▸ **Work task**
Transcribe every record in full, keeping it exactly the same.

▸ **Dataset**
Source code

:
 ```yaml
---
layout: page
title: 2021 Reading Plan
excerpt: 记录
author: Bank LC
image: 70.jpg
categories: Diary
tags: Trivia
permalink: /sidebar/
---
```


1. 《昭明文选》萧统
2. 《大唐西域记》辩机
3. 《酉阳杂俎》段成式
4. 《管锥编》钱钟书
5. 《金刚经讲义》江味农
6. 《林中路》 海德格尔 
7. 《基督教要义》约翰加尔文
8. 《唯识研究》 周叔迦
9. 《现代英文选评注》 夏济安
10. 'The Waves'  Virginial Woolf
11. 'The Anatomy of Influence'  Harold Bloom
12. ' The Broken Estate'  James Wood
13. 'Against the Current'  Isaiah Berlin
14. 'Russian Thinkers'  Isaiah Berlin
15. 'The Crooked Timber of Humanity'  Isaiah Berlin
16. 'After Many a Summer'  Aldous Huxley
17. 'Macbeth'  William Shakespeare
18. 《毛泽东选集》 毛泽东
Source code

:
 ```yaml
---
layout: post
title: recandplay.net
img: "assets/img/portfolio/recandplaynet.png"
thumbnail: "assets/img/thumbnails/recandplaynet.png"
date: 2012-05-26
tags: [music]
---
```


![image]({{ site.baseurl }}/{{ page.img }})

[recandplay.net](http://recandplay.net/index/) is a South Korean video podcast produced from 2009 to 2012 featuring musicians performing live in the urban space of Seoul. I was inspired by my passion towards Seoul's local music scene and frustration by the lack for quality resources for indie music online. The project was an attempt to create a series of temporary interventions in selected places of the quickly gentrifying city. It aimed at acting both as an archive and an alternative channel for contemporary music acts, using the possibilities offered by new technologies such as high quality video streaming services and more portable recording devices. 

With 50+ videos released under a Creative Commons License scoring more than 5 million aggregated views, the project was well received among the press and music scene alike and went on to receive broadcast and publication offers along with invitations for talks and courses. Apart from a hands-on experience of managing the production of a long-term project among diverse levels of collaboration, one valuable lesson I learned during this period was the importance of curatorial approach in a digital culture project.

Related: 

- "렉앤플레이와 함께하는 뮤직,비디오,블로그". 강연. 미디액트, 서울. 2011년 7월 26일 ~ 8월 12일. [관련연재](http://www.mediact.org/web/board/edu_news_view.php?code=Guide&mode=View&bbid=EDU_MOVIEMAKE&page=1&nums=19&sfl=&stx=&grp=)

▸ **Result below**
Source code

:
 ```yaml
---
layout: page
title: 2021 Reading Plan
excerpt: 记录
author: Bank LC
image: 70.jpg
categories: Diary
tags: Trivia
permalink: /sidebar/
---
```


1. 《昭明文选》萧统
2. 《大唐西域记》辩机
3. 《酉阳杂俎》段成式
4. 《管锥编》钱钟书
5. 《金刚经讲义》江味农
6. 《林中路》 海德格尔 
7. 《基督教要义》约翰加尔文
8. 《唯识研究》 周叔迦
9. 《现代英文选评注》 夏济安
10. 'The Waves'  Virginial Woolf
11. 'The Anatomy of Influence'  Harold Bloom
12. ' The Broken Estate'  James Wood
13. 'Against the Current'  Isaiah Berlin
14. 'Russian Thinkers'  Isaiah Berlin
15. 'The Crooked Timber of Humanity'  Isaiah Berlin
16. 'After Many a Summer'  Aldous Huxley
17. 'Macbeth'  William Shakespeare
18. 《毛泽东选集》 毛泽东
Source code

:
 ```yaml
---
layout: post
title: recandplay.net
img: "assets/img/portfolio/recandplaynet.png"
thumbnail: "assets/img/thumbnails/recandplaynet.png"
date: 2012-05-26
tags: [music]
---
```


![image]({{ site.baseurl }}/{{ page.img }})

[recandplay.net](http://recandplay.net/index/) is a South Korean video podcast produced from 2009 to 2012 featuring musicians performing live in the urban space of Seoul. I was inspired by my passion towards Seoul's local music scene and frustration by the lack for quality resources for indie music online. The project was an attempt to create a series of temporary interventions in selected places of the quickly gentrifying city. It aimed at acting both as an archive and an alternative channel for contemporary music acts, using the possibilities offered by new technologies such as high quality video streaming services and more portable recording devices. 

With 50+ videos released under a Creative Commons License scoring more than 5 million aggregated views, the project was well received among the press and music scene alike and went on to receive broadcast and publication offers along with invitations for talks and courses. Apart from a hands-on experience of managing the production of a long-term project among diverse levels of collaboration, one valuable lesson I learned during this period was the importance of curatorial approach in a digital culture project.

Related: 

- "렉앤플레이와 함께하는 뮤직,비디오,블로그". 강연. 미디액트, 서울. 2011년 7월 26일 ~ 8월 12일. [관련연재](http://www.mediact.org/web/board/edu_news_view.php?code=Guide&mode=View&bbid=EDU_MOVIEMAKE&page=1&nums=19&sfl=&stx=&grp=)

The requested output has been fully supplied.